Is that an M1 homage? I like the original M1 but that doesn't work for me


----------



## Bill58 (Jul 5, 2010)

I don't like that.


----------



## Derek Mc (Jun 27, 2006)

Oh hell Yes!


----------



## dellwood33 (Mar 5, 2013)

love the car shape, but hate those wheels !


----------



## Soul boy 68 (Sep 8, 2013)

Not for me.


----------



## Brian1612 (Apr 5, 2015)

That is fugly.


----------



## Minimiller (Jan 20, 2017)

Ugly asf


----------



## tictap (Sep 15, 2010)

Does nothing for me..


----------



## PugIain (Jun 28, 2006)

No, good lord.
I guess someone with poor eyesight said "I know, let us rehash the M1"
Probably the same person who thought bringing the Mini back and turning it in to a never ending range of massive lard arses was a good idea.


----------



## Chris Dyson (Feb 29, 2012)

NO. An unhappy mix of new and retro.


----------



## GleemSpray (Jan 26, 2014)

I am guessing that is a Mattel "Hot Wheels", not a real car they expect people to buy? 😨

Sent from my HTC 10 using Tapatalk


----------



## Asim (Mar 25, 2017)

It looks like someone designed it with a sledgehammer. And those wheels, what were they thinking?

No from me, if you hadn't already guessed!


----------



## ollienoclue (Jan 30, 2017)

If that is supposed to be the rebirth of the M1 I will boycott BMW forever now.

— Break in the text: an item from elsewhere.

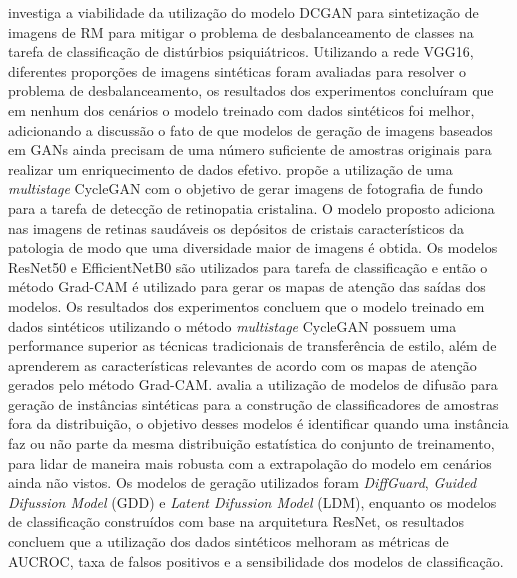  investiga a viabilidade da utilização do modelo DCGAN para sintetização de imagens de RM para mitigar o problema de desbalanceamento de classes na tarefa de classificação de distúrbios psiquiátricos. Utilizando a rede VGG16, diferentes proporções de imagens sintéticas foram avaliadas para resolver o problema de desbalanceamento, os resultados dos experimentos concluíram que em nenhum dos cenários o modelo treinado com dados sintéticos foi melhor, adicionando a discussão o fato de que modelos de geração de imagens baseados em GANs ainda precisam de uma número suficiente de amostras originais para realizar um enriquecimento de dados efetivo.
 propõe a utilização de uma \textit{multistage} CycleGAN  com o objetivo de gerar imagens de fotografia de fundo para a tarefa de detecção de retinopatia cristalina. O modelo proposto adiciona nas imagens de retinas saudáveis os depósitos de cristais característicos da patologia de modo que uma diversidade maior de imagens é obtida. Os modelos ResNet50 e EfficientNetB0 são utilizados para tarefa de classificação e então o método Grad-CAM é utilizado para gerar os mapas de atenção das saídas dos modelos. Os resultados dos experimentos concluem que o modelo treinado em dados sintéticos utilizando o método \textit{multistage} CycleGAN possuem uma performance superior as técnicas tradicionais de transferência de estilo, além de aprenderem as características relevantes de acordo com os mapas de atenção gerados pelo método Grad-CAM.
 avalia a utilização de modelos de difusão para geração de instâncias sintéticas para a construção de classificadores de amostras fora da distribuição, o objetivo desses modelos é identificar quando uma instância faz ou não parte da mesma distribuição estatística do conjunto de treinamento, para lidar de maneira mais robusta com a extrapolação do modelo em cenários ainda não vistos. Os modelos de geração utilizados foram \textit{DiffGuard}, \textit{Guided Difussion Model} (GDD) e \textit{Latent Difussion Model} (LDM), enquanto os modelos de classificação construídos com base na arquitetura ResNet, os resultados concluem que a utilização dos dados sintéticos melhoram as métricas de AUCROC, taxa de falsos positivos e a sensibilidade dos modelos de classificação.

They are unleash hordes of ever more hideous and pointless models on us spending millions but they aren't able to release a one off, iconic BMW that they should have done years ago.


----------



## chummy325 (Jun 27, 2012)

Like the car but not the wheels


----------



## President Swirl (Oct 23, 2011)

I guess I'm in a minority that thinks it looks the bo$$ocks.


----------



## Cookies (Dec 10, 2008)

I'm with President Swirl above. I actually really like that. The wheels are incredible, and make it look like it's doing 100mph while standing still. 

Yes from me Whizzy 

Cooks 

Sent from my D6603 using Tapatalk


----------



## transtek (Mar 2, 2007)

I like it too. Although this time I don't think they would contract manufacturing out to Lamborghini!


----------



## Karl woods (Mar 15, 2012)

I'm on the fence regarding the wheels, but yes for the rest of it.


----------



## Andysp (Jan 1, 2017)

No,no,no......whoever signed off on those wheels should have gone to specsavers!


----------



## Demetrios72 (Jun 27, 2011)

Yep :thumb:

I would change the alloys though


----------



## brooklandsracer (Mar 3, 2017)

Love the car and the wheels as well.
Big fan of tv programme called LOST and the wheels remind me of Dharma logo hence why I like the wheels.


----------



## MagpieRH (May 27, 2014)

No
(Yes or no thread, "No" is too short :lol: )


----------